Task requirements |
Scan the lines below and report each one containing "from" by copying it.

Saved entries:
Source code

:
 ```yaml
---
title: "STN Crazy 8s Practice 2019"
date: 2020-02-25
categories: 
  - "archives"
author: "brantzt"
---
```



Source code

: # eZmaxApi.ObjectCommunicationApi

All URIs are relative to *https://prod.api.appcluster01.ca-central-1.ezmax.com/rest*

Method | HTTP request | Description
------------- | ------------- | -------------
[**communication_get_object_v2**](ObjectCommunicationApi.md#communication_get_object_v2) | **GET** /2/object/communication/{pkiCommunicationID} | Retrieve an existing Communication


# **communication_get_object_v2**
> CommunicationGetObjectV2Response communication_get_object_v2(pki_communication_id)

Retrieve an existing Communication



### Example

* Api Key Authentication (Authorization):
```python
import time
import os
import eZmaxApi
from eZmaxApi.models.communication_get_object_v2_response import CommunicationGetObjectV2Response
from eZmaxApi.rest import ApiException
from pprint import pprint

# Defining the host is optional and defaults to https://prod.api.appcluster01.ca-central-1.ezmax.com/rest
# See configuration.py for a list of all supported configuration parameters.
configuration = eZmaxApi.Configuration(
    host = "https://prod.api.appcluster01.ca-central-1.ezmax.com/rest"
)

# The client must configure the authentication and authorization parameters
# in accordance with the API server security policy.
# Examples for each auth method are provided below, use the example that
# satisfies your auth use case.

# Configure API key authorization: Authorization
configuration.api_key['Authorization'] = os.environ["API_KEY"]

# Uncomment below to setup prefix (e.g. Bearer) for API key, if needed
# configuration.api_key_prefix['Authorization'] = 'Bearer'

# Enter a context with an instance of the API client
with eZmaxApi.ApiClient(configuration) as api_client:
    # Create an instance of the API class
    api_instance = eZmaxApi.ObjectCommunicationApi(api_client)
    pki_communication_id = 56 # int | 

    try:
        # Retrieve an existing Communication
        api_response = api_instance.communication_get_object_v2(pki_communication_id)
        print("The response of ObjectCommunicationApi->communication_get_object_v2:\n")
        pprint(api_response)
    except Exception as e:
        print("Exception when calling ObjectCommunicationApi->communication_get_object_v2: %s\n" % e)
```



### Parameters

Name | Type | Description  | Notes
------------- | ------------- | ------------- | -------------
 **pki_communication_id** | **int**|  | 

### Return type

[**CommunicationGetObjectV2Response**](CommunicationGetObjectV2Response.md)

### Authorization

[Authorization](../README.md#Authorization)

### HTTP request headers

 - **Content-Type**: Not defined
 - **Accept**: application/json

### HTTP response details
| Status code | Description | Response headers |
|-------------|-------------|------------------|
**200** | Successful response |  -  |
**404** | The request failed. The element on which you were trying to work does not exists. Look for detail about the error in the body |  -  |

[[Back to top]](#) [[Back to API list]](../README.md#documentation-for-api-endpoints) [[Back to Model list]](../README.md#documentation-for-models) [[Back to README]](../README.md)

Expected answer |
from eZmaxApi.models.communication_get_object_v2_response import CommunicationGetObjectV2Response
from eZmaxApi.rest import ApiException
from pprint import pprint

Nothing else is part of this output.